In deep 2PM images, the brightness difference between horizontal and vertical blood vessels was observed (Figure 4A), indicating degradation of the PSF. This effect is also observable as blurriness of the features in the deep regions of the maximum projection of the 2PM, but not the 3PM stack (Figure 4B). The EAL value obtained from 2PM images was larger than the value obtained by analyzing the 3PM images, further verifying PSF degradation of 2PM (Wang et al., 2018b) (Figure 4C). We measured the lateral and axial width of a small horizontal blood vessel in shallow (∼100 μm) and deep (∼690 μm) regions by collecting the 2PM and 3PM signals from the same blood vessel (Figure S2). In shallow regions, we found the lateral width to be 2.6 and 3.3 μm and the axial width to be 4.2 and 6.5 μm for 3PM and 2PM, respectively. In deep regions, we found the lateral width to be 5.8 and 7.3 μm and the axial width to be 8 and 12.1 μm for 3PM and 2PM, respectively (Figure S2).

Figure 4.

Figure 4

Characterization of 2PM and 3PM (both with 1280 nm excitation) images through shallow and deep regions of the adult D. dracula brain

(A) Brightness comparison of horizontal and vertical blood vessels for 3PM and 2PM images at various depths inside the brain. In each line profile plot, the values are normalized to the maximum brightness of the horizontal blood vessel.

(B) Maximum projection of a column containing the deepest part of the brain.

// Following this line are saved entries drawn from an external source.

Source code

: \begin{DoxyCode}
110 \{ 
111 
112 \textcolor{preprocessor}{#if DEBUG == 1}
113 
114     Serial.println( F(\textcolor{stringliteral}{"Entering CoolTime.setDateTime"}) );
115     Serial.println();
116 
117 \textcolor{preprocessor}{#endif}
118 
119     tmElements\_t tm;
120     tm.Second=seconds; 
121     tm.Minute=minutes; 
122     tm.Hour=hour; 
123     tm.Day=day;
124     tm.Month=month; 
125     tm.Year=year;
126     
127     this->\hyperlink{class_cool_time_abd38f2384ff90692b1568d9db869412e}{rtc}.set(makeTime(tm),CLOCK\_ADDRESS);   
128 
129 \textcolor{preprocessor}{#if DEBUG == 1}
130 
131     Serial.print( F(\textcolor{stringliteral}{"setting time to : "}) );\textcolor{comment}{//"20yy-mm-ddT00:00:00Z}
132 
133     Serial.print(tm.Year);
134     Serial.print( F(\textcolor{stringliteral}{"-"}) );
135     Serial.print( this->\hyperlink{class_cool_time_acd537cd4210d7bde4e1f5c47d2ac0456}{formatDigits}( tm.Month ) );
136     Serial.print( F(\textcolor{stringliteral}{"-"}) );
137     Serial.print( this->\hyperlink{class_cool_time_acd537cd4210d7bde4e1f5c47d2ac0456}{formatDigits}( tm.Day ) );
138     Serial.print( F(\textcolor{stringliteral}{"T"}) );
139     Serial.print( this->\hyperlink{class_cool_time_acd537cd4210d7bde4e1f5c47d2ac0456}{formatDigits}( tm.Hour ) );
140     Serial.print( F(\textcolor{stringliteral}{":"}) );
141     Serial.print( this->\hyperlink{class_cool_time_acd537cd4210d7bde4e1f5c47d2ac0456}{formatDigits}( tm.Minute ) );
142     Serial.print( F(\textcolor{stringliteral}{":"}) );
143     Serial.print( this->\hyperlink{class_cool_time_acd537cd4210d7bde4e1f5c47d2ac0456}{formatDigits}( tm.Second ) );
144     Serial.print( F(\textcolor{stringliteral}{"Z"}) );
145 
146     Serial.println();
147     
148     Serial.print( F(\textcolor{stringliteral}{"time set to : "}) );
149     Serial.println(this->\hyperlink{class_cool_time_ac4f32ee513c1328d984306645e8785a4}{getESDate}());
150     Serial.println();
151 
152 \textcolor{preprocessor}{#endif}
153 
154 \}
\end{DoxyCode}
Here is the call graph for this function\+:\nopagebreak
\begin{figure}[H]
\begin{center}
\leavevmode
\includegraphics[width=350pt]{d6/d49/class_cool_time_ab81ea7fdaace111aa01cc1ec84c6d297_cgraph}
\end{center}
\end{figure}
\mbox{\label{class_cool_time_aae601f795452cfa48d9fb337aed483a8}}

(C) Characterization of effective attenuation length inside the brain for 2PM and 3PM excitation wavelengths as described in the STAR Methods section. EAL is measured to be 400 μm with 2PM images and 322 μm with 3PM.

To determine the source of the background in deep images, we quantified the volume distribution of blood vessels in different regions of the brain, which are the main source of fluorescence in our images. The quantification of blood vessel distribution (Figure 5) shows that in all regions of the brain, blood vessels occupy less than ten percent of the volume. Based on the effective attenuation lengths obtained from tissue and the fluorophore distribution in blood vessels (≤10% fluorescent labeling density), the theoretically predicted SBR at all experimental depths (Figures 2 and 4) should be much higher than what we measured for both 2PM and 3PM (Akbari et al., 2022; Takasaki et al., 2020; Theer and Denk, 2006). Therefore, fluorophore distribution alone cannot explain the low SBR levels observed in the deep 2PM images.

Figure 5.

Figure 5

Characterization of blood vessel density in different regions of the brain

(A) Blood volume percentage in telencephalon, optic tectum, and cerebellum characterized at various depths (see STAR Methods).

(B) Maximum projection of vasculature in telencephalon (T), optic tectum (TeO), and cerebellum (CB). Coronal and horizontal views of vasculature are shown in top and bottom rows, respectively. Dorsal and anterior direction of each row is marked on the leftmost image.

Discussion

We demonstrate full optical accessibility in the adult brain of a teleost fish by imaging the deepest part of the brain (Figures 1A, 2B, and 4B) in the hypothalamus, and other entire regions such as the telencephalon and the cerebellum (Figure 5B). Although both 2PM and 3PM can penetrate deep inside the brain, only 3PM maintains high contrast through the deepest part. By comparing both 2PM and 3PM with the excitation wavelength of 1280 nm, we show that using longer wavelengths for 2PM is not sufficient for improving the image contrast in the deepest brain regions.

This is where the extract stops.